(MATERIAL FOR THIS TASK Opens)
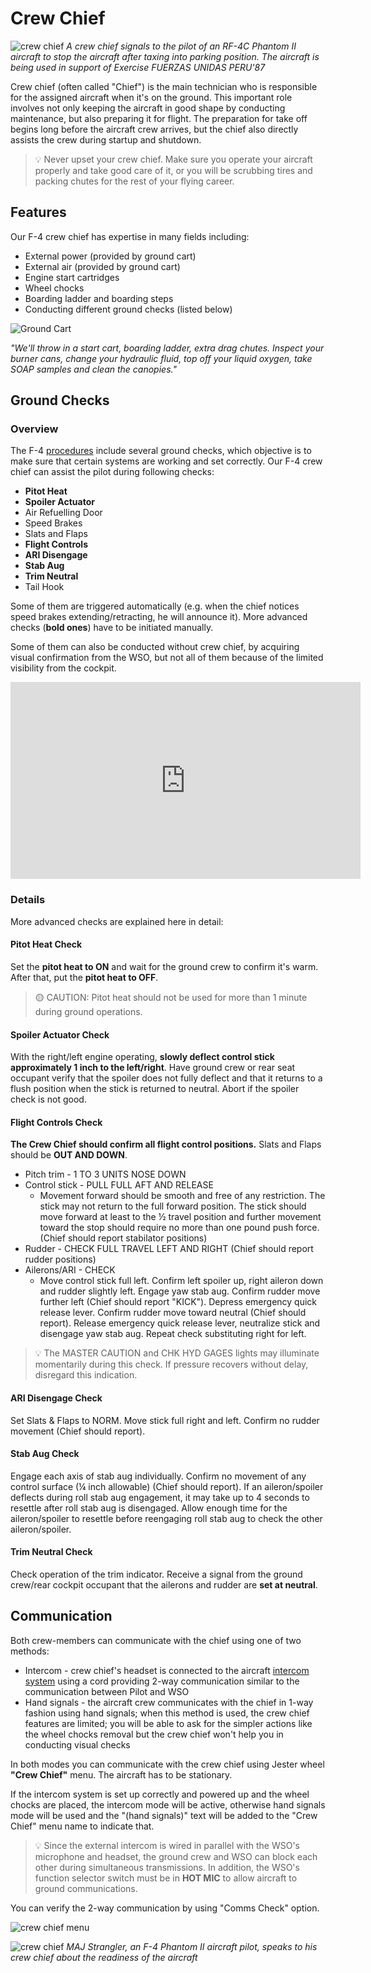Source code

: # Crew Chief

![crew chief](../img/crew_chief.jpg)
*A crew chief signals to the pilot of an RF-4C Phantom II aircraft to stop the aircraft after
taxing into parking position.  The aircraft is being used in support of Exercise FUERZAS UNIDAS PERU'87*

Crew chief (often called "Chief") is the main technician
who is responsible for the assigned aircraft when it's on the ground.
This important role involves not only keeping the aircraft in good shape
by conducting maintenance, but also preparing it for flight.
The preparation for take off begins long before the aircraft crew arrives,
but the chief also directly assists the crew during startup and shutdown.

> 💡 Never upset your crew chief. Make sure you operate your aircraft
> properly and take good care of it, or you will be scrubbing tires
> and packing chutes for the rest of your flying career.

## Features

Our F-4 crew chief has expertise in many fields including:

* External power (provided by ground cart)
* External air (provided by ground cart)
* Engine start cartridges
* Wheel chocks
* Boarding ladder and boarding steps
* Conducting different ground checks (listed below)

![Ground Cart](../img/ground_cart_connected.jpg)

*"We'll throw in a start cart, boarding ladder, extra drag chutes.
Inspect your burner cans, change your hydraulic fluid, top off your liquid oxygen,
take SOAP samples and clean the canopies."*

## Ground Checks

### Overview

The F-4 [procedures](../procedures/overview.md) include several ground checks, which objective is to
make sure that certain systems are working and set correctly.
Our F-4 crew chief can assist the pilot during following checks:

* **Pitot Heat**
* **Spoiler Actuator**
* Air Refuelling Door
* Speed Brakes
* Slats and Flaps
* **Flight Controls**
* **ARI Disengage**
* **Stab Aug**
* **Trim Neutral**
* Tail Hook

Some of them are triggered automatically
(e.g. when the chief notices speed brakes extending/retracting, he will announce it).
More advanced checks (**bold ones**) have to be initiated manually.

Some of them can also be conducted without crew chief, by acquiring visual confirmation from the WSO,
but not all of them because of the limited visibility from the cockpit.

<iframe width="560" height="315" src="https://www.youtube.com/embed/9wU2kljC3mw?si=epBUUQf_gitxiWa2"
title="F-4E Phantom Cold Start Tutorial in DCS World" frameborder="0"
allow="accelerometer; autoplay; clipboard-write; encrypted-media; gyroscope; picture-in-picture; web-share"
referrerpolicy="strict-origin-when-cross-origin" allowfullscreen></iframe>

### Details

More advanced checks are explained here in detail:

#### Pitot Heat Check

Set the **pitot heat to ON** and wait for the ground crew
to confirm it's warm. After that, put the **pitot heat to OFF**.

> 🟡 CAUTION: Pitot heat should not be used for more than 1
> minute during ground operations.

#### Spoiler Actuator Check

With the right/left engine operating, **slowly deflect
control stick approximately 1 inch to the left/right**.
Have ground crew or rear seat occupant verify
that the spoiler does not fully deflect and that it
returns to a flush position when the stick is
returned to neutral. Abort if the spoiler check is
not good.

#### Flight Controls Check

**The Crew Chief should confirm all flight control
positions.** Slats and Flaps should be **OUT AND DOWN**.

* Pitch trim - 1 TO 3 UNITS NOSE DOWN
* Control stick - PULL FULL AFT AND RELEASE
  * Movement forward should be smooth and free
  of any restriction. The stick may not return to
  the full forward position. The stick should move
  forward at least to the ½ travel position and
  further movement toward the stop should
  require no more than one pound push force.
  (Chief should report stabilator positions)
* Rudder - CHECK FULL TRAVEL LEFT AND RIGHT (Chief should report rudder positions)
* Ailerons/ARI - CHECK
  * Move control stick full left. Confirm left spoiler
  up, right aileron down and rudder slightly left.
  Engage yaw stab aug. Confirm rudder move
  further left (Chief should report "KICK").
  Depress emergency quick release
  lever. Confirm rudder move toward neutral
  (Chief should report).
  Release emergency quick release lever,
  neutralize stick and disengage yaw stab aug.
  Repeat check substituting right for left.

> 💡 The MASTER
> CAUTION and CHK HYD GAGES lights may
> illuminate momentarily during this check. If
> pressure recovers without delay, disregard this
> indication.

#### ARI Disengage Check

Set Slats & Flaps to NORM. Move stick full right and left.
Confirm no rudder movement (Chief should report).

#### Stab Aug Check

Engage each axis of stab aug individually.
Confirm no movement of any control surface
(¼ inch allowable) (Chief should report).
If an aileron/spoiler deflects
during roll stab aug engagement, it may take up
to 4 seconds to resettle after roll stab aug is
disengaged. Allow enough time for the
aileron/spoiler to resettle before reengaging roll
stab aug to check the other aileron/spoiler.

#### Trim Neutral Check

Check operation of the trim indicator.
Receive a signal from the ground crew/rear cockpit
occupant that the ailerons and rudder are **set at neutral**.

## Communication

Both crew-members can communicate with the chief using one of two methods:

* Intercom - crew chief's headset is connected to the aircraft [intercom system](../systems/nav_com/intercom.md)
using a cord providing 2-way communication similar to the communication between Pilot and WSO
* Hand signals - the aircraft crew communicates with the chief in 1-way fashion using hand signals;
when this method is used, the crew chief features are limited;
you will be able to ask for the simpler actions like the wheel chocks removal
but the crew chief won't help you in conducting visual checks

In both modes you can communicate with the crew chief using Jester wheel **"Crew Chief"** menu.
The aircraft has to be stationary.

If the intercom system is set up correctly and powered up and the wheel chocks are placed,
the intercom mode will be active,
otherwise hand signals mode will be used and
the "(hand signals)" text will be added to the "Crew Chief" menu name to indicate that.

> 💡 Since the external intercom is wired in parallel with the WSO's microphone and headset,
> the ground crew and WSO can block each other during simultaneous transmissions.
> In addition, the WSO's function selector switch must be in **HOT MIC** to allow
> aircraft to ground communications.

You can verify the 2-way communication by using "Comms Check" option.

![crew chief menu](../img/crew_chief_menu.jpg)

![crew chief](../img/crew_chief_2.jpg)
*MAJ Strangler, an F-4 Phantom II aircraft pilot, speaks to his crew chief
about the readiness of the aircraft*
(MATERIAL FOR THIS TASK Closes)
## GOAL OF THE EXERCISE
Without the pictures, write out the lines from the beginning of the entries through the line with "The preparation for".

## RESULT OF THIS TASK
Source code

: # Crew Chief

![crew chief](../img/crew_chief.jpg)
*A crew chief signals to the pilot of an RF-4C Phantom II aircraft to stop the aircraft after
taxing into parking position.  The aircraft is being used in support of Exercise FUERZAS UNIDAS PERU'87*

Crew chief (often called "Chief") is the main technician
who is responsible for the assigned aircraft when it's on the ground.
This important role involves not only keeping the aircraft in good shape
by conducting maintenance, but also preparing it for flight.
The preparation for take off begins long before the aircraft crew arrives,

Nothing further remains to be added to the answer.